The many awards won by the Everything Everywhere all at Once, including Golden Globes and five Academy Awards, are a triumph of filmmaking and also a triumph for Asian American representation. The road to reach this milestone was not a short one, and there were many films along the away that were critical to this journey, including films that set up barriers with stereotypical portrayals of Asian Americans and other that broke through those barriers. Jeff Yang explores these films in his book, The Golden Screen: The Movies that Made Made Asian America.
Yang goes through 136 films in his book. For each, he includes commentary from Asian American writers (including former 8asians writer Dino-Ray Ramos) and actors on how those movies affected them. The movies are are grouped into chapters not by time period, but thematically. Each chapter contains some introductory dialog. The Golden Screen has much similarity to Yang’s previous book, Rise: A Pop History of Asian America from the Nineties to Now. While Rise covers some of these movies, The Golden Screen is far more comprehensive.

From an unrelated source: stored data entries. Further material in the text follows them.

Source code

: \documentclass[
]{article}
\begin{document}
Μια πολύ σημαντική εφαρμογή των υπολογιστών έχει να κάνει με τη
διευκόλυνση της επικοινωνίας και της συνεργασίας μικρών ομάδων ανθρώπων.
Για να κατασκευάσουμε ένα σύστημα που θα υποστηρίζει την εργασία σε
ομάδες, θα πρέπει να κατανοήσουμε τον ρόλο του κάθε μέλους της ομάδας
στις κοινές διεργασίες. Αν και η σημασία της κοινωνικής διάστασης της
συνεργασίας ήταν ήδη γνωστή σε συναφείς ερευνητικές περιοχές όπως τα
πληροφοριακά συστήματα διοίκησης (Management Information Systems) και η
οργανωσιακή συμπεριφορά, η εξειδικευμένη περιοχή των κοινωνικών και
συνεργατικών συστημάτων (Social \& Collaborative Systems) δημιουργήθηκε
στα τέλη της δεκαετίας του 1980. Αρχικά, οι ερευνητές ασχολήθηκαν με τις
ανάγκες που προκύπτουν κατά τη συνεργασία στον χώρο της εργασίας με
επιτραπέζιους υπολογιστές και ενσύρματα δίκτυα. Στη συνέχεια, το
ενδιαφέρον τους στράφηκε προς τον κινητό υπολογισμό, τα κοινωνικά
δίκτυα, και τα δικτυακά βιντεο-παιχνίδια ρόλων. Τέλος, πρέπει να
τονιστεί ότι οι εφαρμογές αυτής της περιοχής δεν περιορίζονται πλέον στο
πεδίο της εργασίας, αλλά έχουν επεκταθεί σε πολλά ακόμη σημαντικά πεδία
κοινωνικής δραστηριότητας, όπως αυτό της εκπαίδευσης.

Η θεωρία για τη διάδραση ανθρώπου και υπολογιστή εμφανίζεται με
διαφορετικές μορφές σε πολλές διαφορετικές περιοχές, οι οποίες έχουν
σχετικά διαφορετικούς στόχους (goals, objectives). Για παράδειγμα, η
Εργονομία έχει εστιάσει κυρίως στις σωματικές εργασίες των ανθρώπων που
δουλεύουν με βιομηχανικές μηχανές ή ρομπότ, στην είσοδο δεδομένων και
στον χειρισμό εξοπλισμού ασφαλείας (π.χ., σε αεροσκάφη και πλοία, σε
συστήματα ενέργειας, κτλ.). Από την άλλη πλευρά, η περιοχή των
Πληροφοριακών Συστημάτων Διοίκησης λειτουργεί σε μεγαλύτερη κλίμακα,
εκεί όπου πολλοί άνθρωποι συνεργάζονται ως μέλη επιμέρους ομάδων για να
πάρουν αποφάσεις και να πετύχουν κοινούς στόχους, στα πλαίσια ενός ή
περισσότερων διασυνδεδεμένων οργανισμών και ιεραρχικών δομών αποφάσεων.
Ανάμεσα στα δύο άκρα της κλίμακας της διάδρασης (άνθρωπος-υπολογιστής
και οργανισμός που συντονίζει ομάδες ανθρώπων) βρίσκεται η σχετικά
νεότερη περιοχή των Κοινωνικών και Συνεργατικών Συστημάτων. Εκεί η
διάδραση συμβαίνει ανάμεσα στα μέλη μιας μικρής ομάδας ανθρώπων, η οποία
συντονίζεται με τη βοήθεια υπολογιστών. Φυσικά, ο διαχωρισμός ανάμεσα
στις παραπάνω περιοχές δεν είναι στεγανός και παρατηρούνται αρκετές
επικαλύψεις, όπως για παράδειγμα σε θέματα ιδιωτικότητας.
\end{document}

I was initially surprised that there many non-American Asian movies that made into to the list, but that makes sense given that Yang wanted to include movies that influenced Asian Americans and how others look at Asian Americans. These include some of the best films ever made, such as The Seven Samurai and In the Mood for Love. Yang also included some infamously movies with horrendous portrayals of Asians, such as Breakfast at Tiffany’s. I think his approach is very effective, and I appreciated the amount of research he did into the work. I thought I had good knowledge about Asian American culture and history, but I only have seen 49 movies in his list, and there were a number of movies that I had never heard of. I appreciated learning about those, and I look forward to going to see them.

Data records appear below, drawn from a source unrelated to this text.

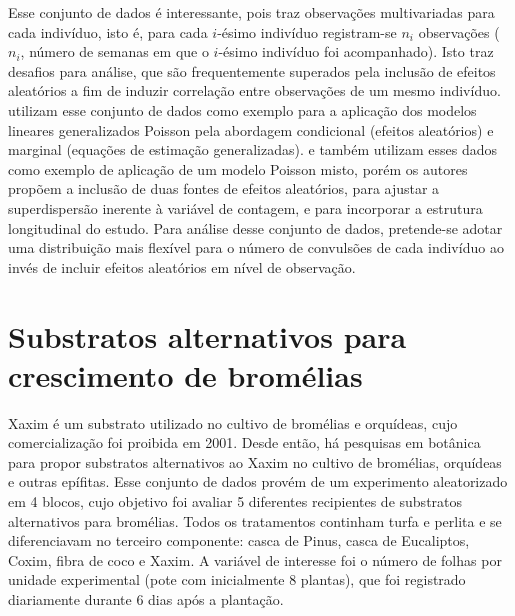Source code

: \documentclass[
    oldfontcommands,
    11pt,
    openright,
    twoside,
    a4paper,
    english,
    brazil
]{abntex2}\usepackage[]{graphicx}\usepackage[]{color}
\begin{document}
Esse conjunto de dados é interessante, pois traz observações
multivariadas para cada indivíduo, isto é, para cada $i$-ésimo indivíduo
registram-se $n_i$ observações ($n_i$, número de semanas em que o
$i$-ésimo indivíduo foi acompanhado). Isto traz desafios para análise,
que são frequentemente superados pela inclusão de efeitos aleatórios a
fim de induzir correlação entre observações de um mesmo
indivíduo. \citet{Molenberghs2005} utilizam esse conjunto de dados como
exemplo para a aplicação dos modelos lineares generalizados Poisson pela
abordagem condicional (efeitos aleatórios) e marginal (equações de
estimação generalizadas). \citet{Molenberghs2007} e
\citet{Molenberghs2010} também utilizam esses dados como exemplo de
aplicação de um modelo Poisson misto, porém os autores propõem a
inclusão de duas fontes de efeitos aleatórios, para ajustar a
superdispersão inerente à variável de contagem, e para incorporar a
estrutura longitudinal do estudo. Para análise desse conjunto de dados,
pretende-se adotar uma distribuição mais flexível para o número de
convulsões de cada indivíduo ao invés de incluir efeitos aleatórios em
nível de observação.

\section{Substratos alternativos para crescimento de bromélias}
\label{sec:bromelia}

Xaxim é um substrato utilizado no cultivo de bromélias e orquídeas, cujo
comercialização foi proibida em 2001. Desde então, há pesquisas em
botânica para propor substratos alternativos ao Xaxim no cultivo de
bromélias, orquídeas e outras epífitas. Esse conjunto de dados provém de
um experimento aleatorizado em 4 blocos, cujo objetivo foi avaliar 5
diferentes recipientes de substratos alternativos para bromélias. Todos
os tratamentos continham turfa e perlita e se diferenciavam no terceiro
componente: casca de Pinus, casca de Eucaliptos, Coxim, fibra de coco e
Xaxim. A variável de interesse foi o número de folhas por unidade
experimental (pote com inicialmente 8 plantas), que foi registrado
diariamente durante 6 dias após a plantação.
\end{document}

The only issue I have with the The Golden Screen is its index. I wanted to found out about Anna May Wong, but the index does not include her even though she was covered throughout the book. Also, with any kind of compendium, somethings will be left out. I was surprised that Colma: The Musical was left out, given it has been included in some lists of notable Asian American films and became a cult classic of sorts. Also, since it is a compendium, there is a limit into how much depth it can go into each movie. Some of these films, like The Seven Samurai, even have entire books dedicated to them.
Overall, I give The Golden Screen my hearty recommendation. If you are a students of Asian American culture, it definitely belongs on your shelf, along with Rise.